Dataset excerpts:
◇ ◇ ◇ ◇ ◇ ◇ ◇

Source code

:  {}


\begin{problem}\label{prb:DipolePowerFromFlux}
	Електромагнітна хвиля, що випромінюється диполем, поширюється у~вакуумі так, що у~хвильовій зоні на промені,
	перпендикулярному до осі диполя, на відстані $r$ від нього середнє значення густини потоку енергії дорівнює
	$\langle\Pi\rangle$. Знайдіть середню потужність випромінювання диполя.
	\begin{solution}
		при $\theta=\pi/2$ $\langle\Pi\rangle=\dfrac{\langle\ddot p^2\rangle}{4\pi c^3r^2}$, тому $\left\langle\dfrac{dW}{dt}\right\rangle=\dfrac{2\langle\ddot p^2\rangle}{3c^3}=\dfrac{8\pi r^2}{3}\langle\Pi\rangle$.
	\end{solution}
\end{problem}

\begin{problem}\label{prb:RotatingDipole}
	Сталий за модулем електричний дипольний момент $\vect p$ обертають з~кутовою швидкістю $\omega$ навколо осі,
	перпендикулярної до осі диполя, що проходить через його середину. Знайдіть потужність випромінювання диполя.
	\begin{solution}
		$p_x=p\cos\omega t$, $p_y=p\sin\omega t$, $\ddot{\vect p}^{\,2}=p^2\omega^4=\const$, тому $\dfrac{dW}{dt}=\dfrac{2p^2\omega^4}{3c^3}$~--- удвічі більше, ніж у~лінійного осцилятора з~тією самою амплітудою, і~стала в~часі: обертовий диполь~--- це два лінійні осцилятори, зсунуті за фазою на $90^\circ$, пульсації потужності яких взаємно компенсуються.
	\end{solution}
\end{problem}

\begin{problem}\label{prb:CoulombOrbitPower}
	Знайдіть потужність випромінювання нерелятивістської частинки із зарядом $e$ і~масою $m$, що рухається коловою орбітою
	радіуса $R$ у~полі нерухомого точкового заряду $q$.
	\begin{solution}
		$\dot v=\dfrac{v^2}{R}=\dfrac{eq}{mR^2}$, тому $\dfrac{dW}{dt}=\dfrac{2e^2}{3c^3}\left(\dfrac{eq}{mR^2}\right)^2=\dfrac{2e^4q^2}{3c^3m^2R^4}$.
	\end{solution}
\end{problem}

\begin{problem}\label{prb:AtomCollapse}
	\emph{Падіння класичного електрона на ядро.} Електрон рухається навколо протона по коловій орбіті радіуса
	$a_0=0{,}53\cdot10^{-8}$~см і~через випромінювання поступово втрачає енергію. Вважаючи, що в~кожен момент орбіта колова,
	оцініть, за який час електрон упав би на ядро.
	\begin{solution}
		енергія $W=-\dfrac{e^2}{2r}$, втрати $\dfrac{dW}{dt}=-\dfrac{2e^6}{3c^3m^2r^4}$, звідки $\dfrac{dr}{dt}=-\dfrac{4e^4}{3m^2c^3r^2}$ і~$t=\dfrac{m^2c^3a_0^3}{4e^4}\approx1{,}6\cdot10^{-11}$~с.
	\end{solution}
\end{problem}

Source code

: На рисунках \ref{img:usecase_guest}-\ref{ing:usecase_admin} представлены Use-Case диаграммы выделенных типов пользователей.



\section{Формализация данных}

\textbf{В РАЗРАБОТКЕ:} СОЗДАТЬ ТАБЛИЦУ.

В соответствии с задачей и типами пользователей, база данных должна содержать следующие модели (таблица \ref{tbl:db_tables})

◇ ◇ ◇ ◇ ◇ ◇ ◇

Task description -
Beginning with the line that contains "Знайдіть потужність випромінювання нерелятивістської", write out every line through the end of the entries above, exactly.

Problem solution -
	Знайдіть потужність випромінювання нерелятивістської частинки із зарядом $e$ і~масою $m$, що рухається коловою орбітою
	радіуса $R$ у~полі нерухомого точкового заряду $q$.
	\begin{solution}
		$\dot v=\dfrac{v^2}{R}=\dfrac{eq}{mR^2}$, тому $\dfrac{dW}{dt}=\dfrac{2e^2}{3c^3}\left(\dfrac{eq}{mR^2}\right)^2=\dfrac{2e^4q^2}{3c^3m^2R^4}$.
	\end{solution}
\end{problem}

\begin{problem}\label{prb:AtomCollapse}
	\emph{Падіння класичного електрона на ядро.} Електрон рухається навколо протона по коловій орбіті радіуса
	$a_0=0{,}53\cdot10^{-8}$~см і~через випромінювання поступово втрачає енергію. Вважаючи, що в~кожен момент орбіта колова,
	оцініть, за який час електрон упав би на ядро.
	\begin{solution}
		енергія $W=-\dfrac{e^2}{2r}$, втрати $\dfrac{dW}{dt}=-\dfrac{2e^6}{3c^3m^2r^4}$, звідки $\dfrac{dr}{dt}=-\dfrac{4e^4}{3m^2c^3r^2}$ і~$t=\dfrac{m^2c^3a_0^3}{4e^4}\approx1{,}6\cdot10^{-11}$~с.
	\end{solution}
\end{problem}

Source code

: На рисунках \ref{img:usecase_guest}-\ref{ing:usecase_admin} представлены Use-Case диаграммы выделенных типов пользователей.



\section{Формализация данных}

\textbf{В РАЗРАБОТКЕ:} СОЗДАТЬ ТАБЛИЦУ.

В соответствии с задачей и типами пользователей, база данных должна содержать следующие модели (таблица \ref{tbl:db_tables})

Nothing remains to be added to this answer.